A chaud, je dirai alors qu'il ne faut pas dramatiser outre mesure la défaite du samedi soir. Il faut rester dans une  logique sportive; ne pas céder à la colère des tribunes et se donner une lecture sereine du match et du résultat. Cette équipe a fait une très belle prestation lors de ses deux sorties amicales, surtout contre la Tchéquie. Il faudra savoir quelles contraintes, quelles interventions…ont imposé un autre schéma tactique avec notamment une ligne d'attaque stérile avec des joueurs en milieu de terrain en phase terminale de leur carrière. Les critiques sur l'axe central de la défense ne datent pas d'aujourd'hui et pourtant samedi Talal et Rbati ont sorti une belle prestation. Il ne faut pas oublier que la meilleure défense c'est l'attaque; et qu'une équipe comme le FC Barcelone joue souvent sans défense.
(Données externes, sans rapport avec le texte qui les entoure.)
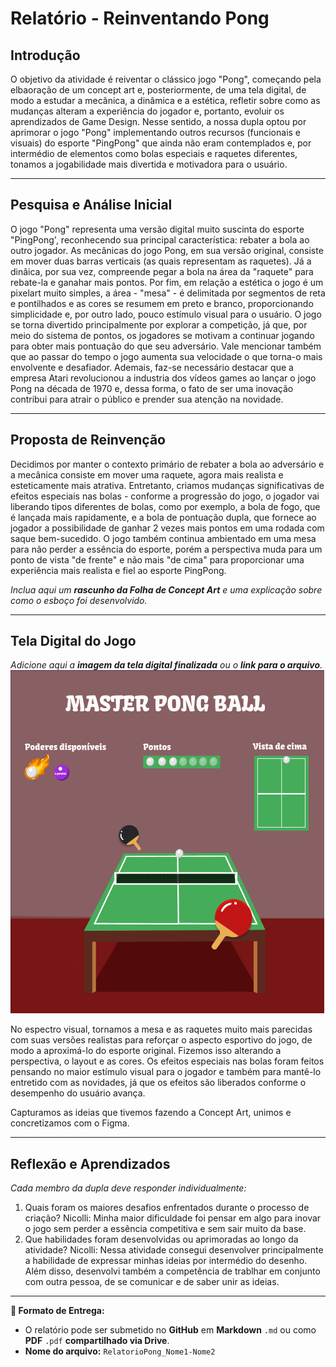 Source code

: # Relatório - Reinventando Pong

## Introdução  
O objetivo da atividade é reiventar o clássico jogo "Pong", começando pela elbaoração de um concept art e, posteriormente, de uma tela digital, de modo a estudar a mecânica, a dinâmica e a estética, refletir sobre como as mudanças alteram a experiência do jogador e, portanto, evoluir os aprendizados de Game Design. Nesse sentido, a nossa dupla optou por aprimorar o jogo "Pong" implementando outros recursos (funcionais e visuais) do esporte "PingPong" que ainda não eram contemplados e, por intermédio de elementos como bolas especiais e raquetes diferentes, tonamos a jogabilidade mais divertida e motivadora para o usuário.
 
---

## Pesquisa e Análise Inicial  
O jogo "Pong" representa uma versão digital muito suscinta do esporte "PingPong', reconhecendo sua principal característica: rebater a bola ao outro jogador. As mecânicas do jogo Pong, em sua versão original, consiste em mover duas barras verticais (as quais representam as raquetes). Já a dinâica, por sua vez, compreende pegar a bola na área da "raquete" para rebate-la e ganahar mais pontos. Por fim, em relação a estética o jogo é um pixelart muito simples, a área - "mesa" - é delimitada por segmentos de reta e pontilhados e as cores se resumem em preto e branco, proporcionando simplicidade e, por outro lado, pouco estímulo visual para o usuário. 
O jogo se torna divertido principalmente por explorar a competição, já que, por meio do sistema de pontos, os jogadores se motivam a continuar jogando para obter mais pontuação do que seu adversário. Vale mencionar também que ao passar do tempo o jogo aumenta sua velocidade o que torna-o mais envolvente e desafiador.
Ademais, faz-se necessário destacar que a empresa Atari revolucionou a industria dos vídeos games ao lançar o jogo Pong na década de 1970 e, dessa forma, o fato de ser uma inovação contribui para atrair o público e prender sua atenção na novidade.

---

## Proposta de Reinvenção  
Decidimos por manter o contexto primário de rebater a bola ao adversário e a mecânica consiste em mover uma raquete, agora mais realista e esteticamente mais atrativa. Entretanto, criamos mudanças significativas de efeitos especiais nas bolas - conforme a progressão do jogo, o jogador vai liberando tipos diferentes de bolas, como por exemplo, a bola de fogo, que é lançada mais rapidamente, e a bola de pontuação dupla, que fornece ao jogador a possibilidade de ganhar 2 vezes mais pontos em uma rodada com saque bem-sucedido. O jogo também continua ambientado em uma mesa para não perder a essência do esporte, porém a perspectiva muda para um ponto de vista "de frente" e não mais "de cima" para proporcionar uma experiência mais realista e fiel ao esporte PingPong. 

*Inclua aqui um **rascunho da Folha de Concept Art** e uma explicação sobre como o esboço foi desenvolvido.*

---

## Tela Digital do Jogo  
*Adicione aqui a **imagem da tela digital finalizada** ou o **link para o arquivo**.*
<img src="https://github.com/NicolliVenino/Atividade_UX/blob/main/Projeto_Reinventando_Pong.png">

No espectro visual, tornamos a mesa e as raquetes muito mais parecidas com suas versões realistas para reforçar o aspecto esportivo do jogo, de modo a aproximá-lo do esporte original. Fizemos isso alterando a perspectiva, o layout e as cores. 
Os efeitos especiais nas bolas foram feitos pensando no maior estímulo visual para o jogador e também para mantê-lo entretido com as novidades, já que os efeitos são liberados conforme o desempenho do usuário avança. 

Capturamos as ideias que tivemos fazendo a Concept Art, unimos e concretizamos com o Figma.

---

## Reflexão e Aprendizados  
*Cada membro da dupla deve responder individualmente:*  

1. Quais foram os maiores desafios enfrentados durante o processo de criação?
   Nicolli: Minha maior dificuldade foi pensar em algo para inovar o jogo sem perder a essência competitiva e sem sair muito da base. 
2. Que habilidades foram desenvolvidas ou aprimoradas ao longo da atividade?
   Nicolli: Nessa atividade consegui desenvolver principalmente a habilidade de expressar minhas ideias por intermédio do desenho. Além disso, desenvolvi também a competência de trablhar em conjunto com outra pessoa, de se comunicar e de saber unir as ideias. 

---

**📝 Formato de Entrega:**  
- O relatório pode ser submetido no **GitHub** em **Markdown** `.md` ou como **PDF** `.pdf` **compartilhado via Drive**.  
- **Nome do arquivo:** `RelatorioPong_Nome1-Nome2`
Les lacunes de notre défense commencent loin devant avec une quasi paralysie des lignes où le ballon ne circulait plus. C'est là qu'il faut chercher le remède.
A lire: si vous aimez les chiffres, les statiques placés dans une perspective sociale, culturelle, je vous conseille vivement le livre de Jacques Attali, une brève histoire de l'avenir. Cela donne des frissons. C'est l'incroyable histoire des cinquante prochaines années où nous verrons vers 2035 la fin de la domination de l'Empire américain et auquel succéderant l'hyper-conflit qui peut soit déboucher sur la fin de l'humanité soit sur le triomphe de l'hyper démocratie. Pour scruter cet horizon, Jacques Attali se base sur des lois qui ont fait leur preuve dans le passé. C'est pour cela qu'il ouvre son livre par un long flash-back qui éclaire l'avenir.